As organizations adopt Office 365, they often start with Exchange Online and discover that Microsoft bundles OneDrive for free. Companies exploring OneDrive can find themselves facing a number of data security, compliance, and governance questions. Despite the robust security features that are built into OneDrive, high-risk user behavior can still put sensitive data at risk. It’s not uncommon for employees to upload sensitive data to cloud-based file sharing services without fully understanding the risk they are putting the organization in.
Based on anonymized usage data of over 600 enterprises using the Skyhigh CASB, our research has found that 15.8% of files in the cloud contain sensitive data while 9.2% of documents in file sharing services shared externally contain sensitive data. And of shared files, 12.9% are accessible by everyone in the company, which can be risky for certain types of data. The average company stores 6,097 files with “salary” in the file name in file sharing services, and 1,156 files with “password” in the file name.
Since OneDrive is a convenient cloud based storage system for your work-related files, organizations across different industries store and handle data that is highly regulated by a myriad of national and industry regulations. It is not uncommon for schools, hospitals, and healthcare providers to store HIPAA-HITECH regulated customer information in OneDrive. HIPAA has several requirements, in not just how data is stored, but also the physical protection of the workstation that have access to that data, amongst other things. And the fines for mishandling the data can be steep.
Likewise, Microsoft claims Level 1 compliance with the Payment Card Industry Data Security Standard (PCI DSS) for their own billing systems. However, Microsoft cautions that “customers should not use the Office 365 service to transmit or store [cardholder] data for their own use.” This means that organizations should not use OneDrive to store, process, or transmit cardholder data.
It’s important for both users of OneDrive and administrators to follow some basic best practices to keep sensitive data secure while protecting the organization from the potential fallout of a data breach.
Protecting sensitive data in OneDrive
There are certain types of data that require extra care in its protection.

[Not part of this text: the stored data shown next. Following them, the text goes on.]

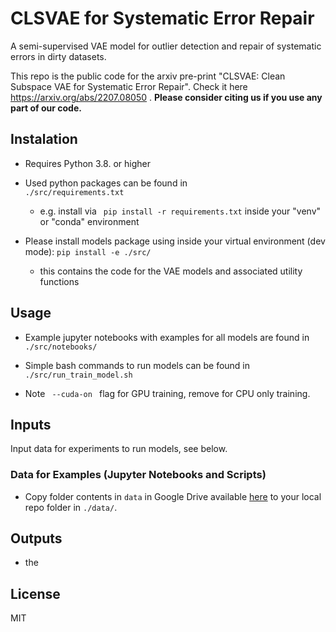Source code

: # CLSVAE for Systematic Error Repair

A semi-supervised VAE model for outlier detection and repair of systematic errors in dirty datasets.

This repo is the public code for the arxiv pre-print "CLSVAE: Clean Subspace VAE for Systematic Error Repair".
Check it here https://arxiv.org/abs/2207.08050 .
**Please consider citing us if you use any part of our code.**

## Instalation
- Requires Python 3.8. or higher

- Used python packages can be found in <code> ./src/requirements.txt </code>
    - e.g. install via  <code> pip install -r  requirements.txt</code> inside your "venv" or "conda" environment

- Please install models package using inside your virtual environment (dev mode): <code>pip install -e ./src/</code>
    - this contains the code for the VAE models and associated utility functions

## Usage
- Example jupyter notebooks with examples for all models are found in <code> ./src/notebooks/ </code>

- Simple bash commands to run models can be found in <code> ./src/run_train_model.sh </code>

- Note <code> --cuda-on </code> flag for GPU training, remove for CPU only training.

## Inputs
Input data for experiments to run models, see below.

### Data for Examples (Jupyter Notebooks and Scripts)
- Copy folder contents in <code>data</code> in Google Drive
  available [here](https://drive.google.com/drive/folders/1YseCgYtloWd1DVpAbet-YfR0cb8x0vh1?usp=sharing)
  to your local repo folder in <code>./data/</code>.

## Outputs
- the

## License

 MIT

These include:
- Personally Identifiable Information (PII) such as social security number
- Personal Health Information (PHI) protected by HIPAA-HITECH
- Financial information protected under PCI-DSS
- Data covered under FISMA and GLBA
Organizations should take the necessary steps to protect sensitive data in OneDrive:
- Encrypt files containing confidential data at rest and in transit
- Do not store PCI-DSS regulated data in any Office 365 products
- Disable external sharing of the most sensitive data so that links to the files can’t be sent to email addresses outside the organization
- Restrict access from off network users by whitelisting trusted networks only
- Apply data loss prevention rules that will prevent files from being accessed by unauthorized users and setup appropriate remediation rules
- Institute just-in-time coaching notifications for users who may inadvertently attempt to share a file outside the organization
- Don’t share files with ‘everyone’ unless absolutely necessary. Instead share with individuals or groups that are authorized to access the files
- Ensure that individuals no longer with the company have their OneDrive access terminated immediately
- For firms with BYOD policies, ensure that all devices connected to OneDrive meet the security and compliance requirements
- Do not store files in OneDrive that contain login/passwords credentials
Any workstation with access to OneDrive containing sensitive data should have the following:
- Secure internet connection that’s not using an open network Wi-Fi
- Up-to-date anti-virus and malware software
- Strong password protected computer
- Mechanism to physically identify individuals accessing workstation (security badge, finger print, etc)
- Other measures such as security cameras or guards
Lastly, the above set of best practices can help prevent some of the most common ways data can be breached or lost. However, if an unauthorized user gets access to a privileged user’s Office 365 account, much of what is listed above will be useless. That’s why one of the first things organizations must do is turn on multi-factor authentication to ensure lost or stolen user credentials can’t be used by unauthorized users to access OneDrive data. At the same time, monitoring the context in which users access OneDrive can help detect anomalous activity such as when a privileged user logs into OneDrive in US and moments later, someone else uses stolen credentials to log into same account from China.